- **What is being asked**: Please repeat, exactly and with nothing extra, the line containing "- 创建结合互补模型优势​​的预测混合体。" and every line after it up to the end of the material.

- **Dataset**:
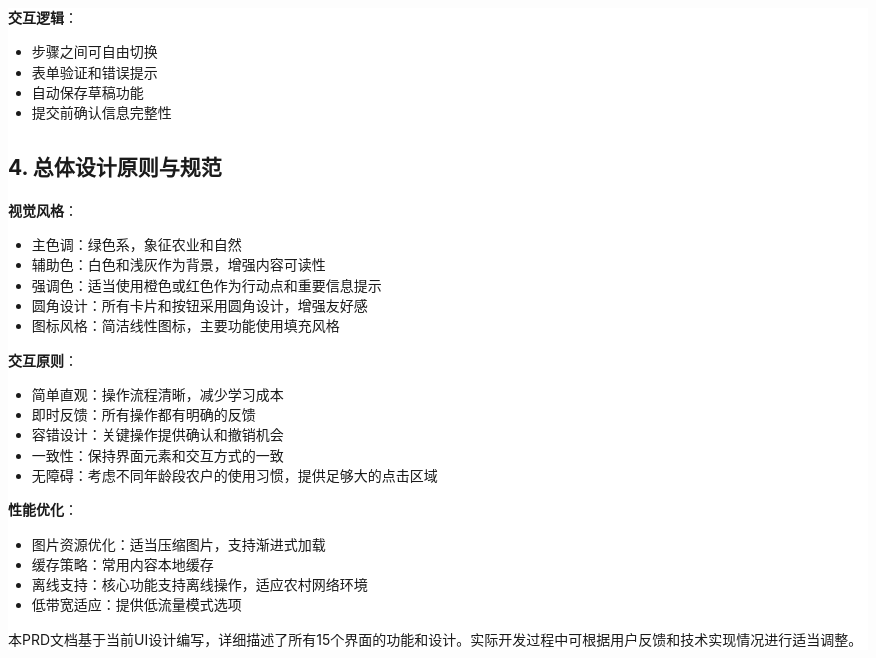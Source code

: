 **交互逻辑**：
- 步骤之间可自由切换
- 表单验证和错误提示
- 自动保存草稿功能
- 提交前确认信息完整性

## 4. 总体设计原则与规范

**视觉风格**：
- 主色调：绿色系，象征农业和自然
- 辅助色：白色和浅灰作为背景，增强内容可读性
- 强调色：适当使用橙色或红色作为行动点和重要信息提示
- 圆角设计：所有卡片和按钮采用圆角设计，增强友好感
- 图标风格：简洁线性图标，主要功能使用填充风格

**交互原则**：
- 简单直观：操作流程清晰，减少学习成本
- 即时反馈：所有操作都有明确的反馈
- 容错设计：关键操作提供确认和撤销机会
- 一致性：保持界面元素和交互方式的一致
- 无障碍：考虑不同年龄段农户的使用习惯，提供足够大的点击区域

**性能优化**：
- 图片资源优化：适当压缩图片，支持渐进式加载
- 缓存策略：常用内容本地缓存
- 离线支持：核心功能支持离线操作，适应农村网络环境
- 低带宽适应：提供低流量模式选项

本PRD文档基于当前UI设计编写，详细描述了所有15个界面的功能和设计。实际开发过程中可根据用户反馈和技术实现情况进行适当调整。 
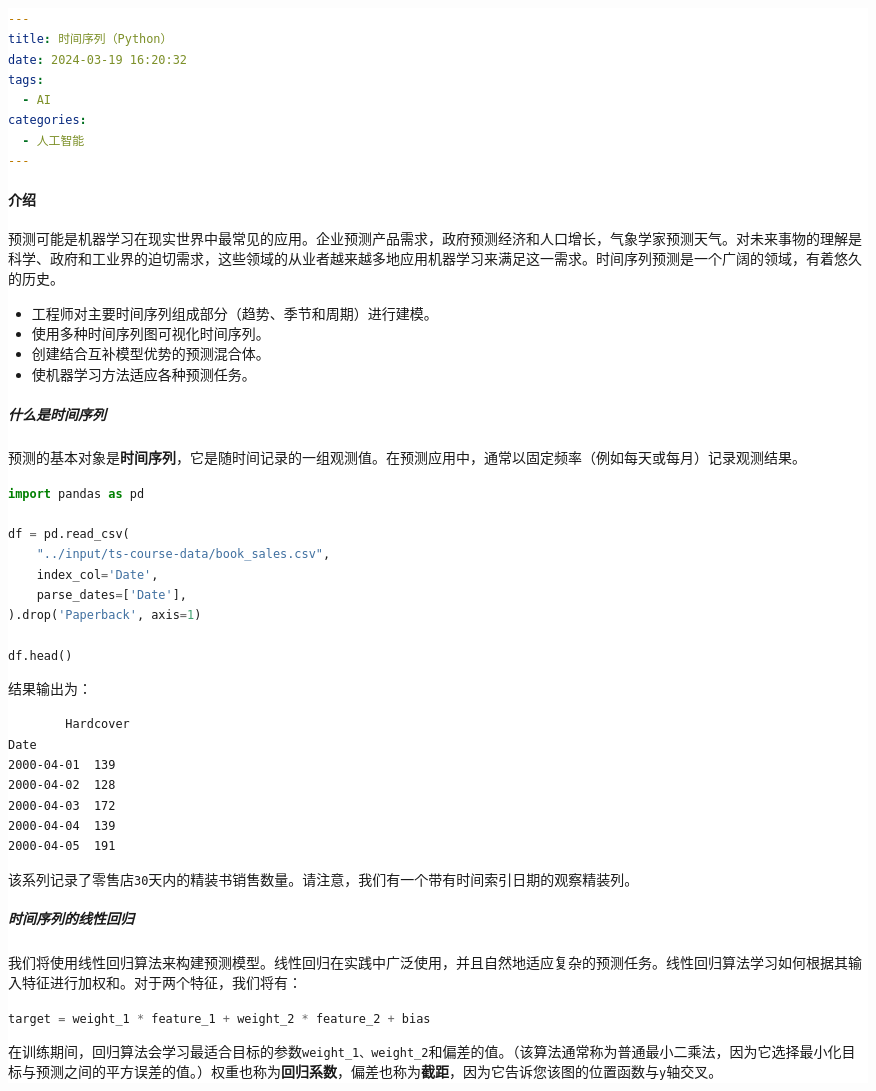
 ```yaml
---
title: 时间序列（Python）
date: 2024-03-19 16:20:32
tags:
  - AI
categories:
  - 人工智能
---
```


#### 介绍

预测可能是机器学习在现实世界中最常见的应用。企业预测产品需求，政府预测经济和人口增长，气象学家预测天气。对未来事物的理解是科学、政府和工业界的迫切需求，这些领域的从业者越来越多地应用机器学习来满足这一需求。时间序列预测是一个广阔的领域，有着悠久的历史。 
- 工程师对主要时间序列组成部分（趋势、季节和周期）进行建模。
- 使用多种时间序列图可视化时间序列。
- 创建结合互补模型优势​​的预测混合体。
- 使机器学习方法适应各种预测任务。

##### 什么是时间序列

预测的基本对象是**时间序列**，它是随时间记录的一组观测值。在预测应用中，通常以固定频率（例如每天或每月）记录观测结果。
```python
import pandas as pd

df = pd.read_csv(
    "../input/ts-course-data/book_sales.csv",
    index_col='Date',
    parse_dates=['Date'],
).drop('Paperback', axis=1)

df.head()
```
结果输出为：
```bash
	    Hardcover
Date	
2000-04-01	139
2000-04-02	128
2000-04-03	172
2000-04-04	139
2000-04-05	191
```
该系列记录了零售店`30`天内的精装书销售数量。请注意，我们有一个带有时间索引日期的观察精装列。

##### 时间序列的线性回归

我们将使用线性回归算法来构建预测模型。线性回归在实践中广泛使用，并且自然地适应复杂的预测任务。线性回归算法学习如何根据其输入特征进行加权和。对于两个特征，我们将有：
```python
target = weight_1 * feature_1 + weight_2 * feature_2 + bias
```
在训练期间，回归算法会学习最适合目标的参数`weight_1、weight_2`和偏差的值。（该算法通常称为普通最小二乘法，因为它选择最小化目标与预测之间的平方误差的值。）权重也称为**回归系数**，偏差也称为**截距**，因为它告诉您该图的位置函数与`y`轴交叉。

- **Solution to this exercise**:
- 创建结合互补模型优势​​的预测混合体。
- 使机器学习方法适应各种预测任务。

##### 什么是时间序列

预测的基本对象是**时间序列**，它是随时间记录的一组观测值。在预测应用中，通常以固定频率（例如每天或每月）记录观测结果。
```python
import pandas as pd

df = pd.read_csv(
    "../input/ts-course-data/book_sales.csv",
    index_col='Date',
    parse_dates=['Date'],
).drop('Paperback', axis=1)

df.head()
```
结果输出为：
```bash
	    Hardcover
Date	
2000-04-01	139
2000-04-02	128
2000-04-03	172
2000-04-04	139
2000-04-05	191
```
该系列记录了零售店`30`天内的精装书销售数量。请注意，我们有一个带有时间索引日期的观察精装列。

##### 时间序列的线性回归

我们将使用线性回归算法来构建预测模型。线性回归在实践中广泛使用，并且自然地适应复杂的预测任务。线性回归算法学习如何根据其输入特征进行加权和。对于两个特征，我们将有：
```python
target = weight_1 * feature_1 + weight_2 * feature_2 + bias
```
在训练期间，回归算法会学习最适合目标的参数`weight_1、weight_2`和偏差的值。（该算法通常称为普通最小二乘法，因为它选择最小化目标与预测之间的平方误差的值。）权重也称为**回归系数**，偏差也称为**截距**，因为它告诉您该图的位置函数与`y`轴交叉。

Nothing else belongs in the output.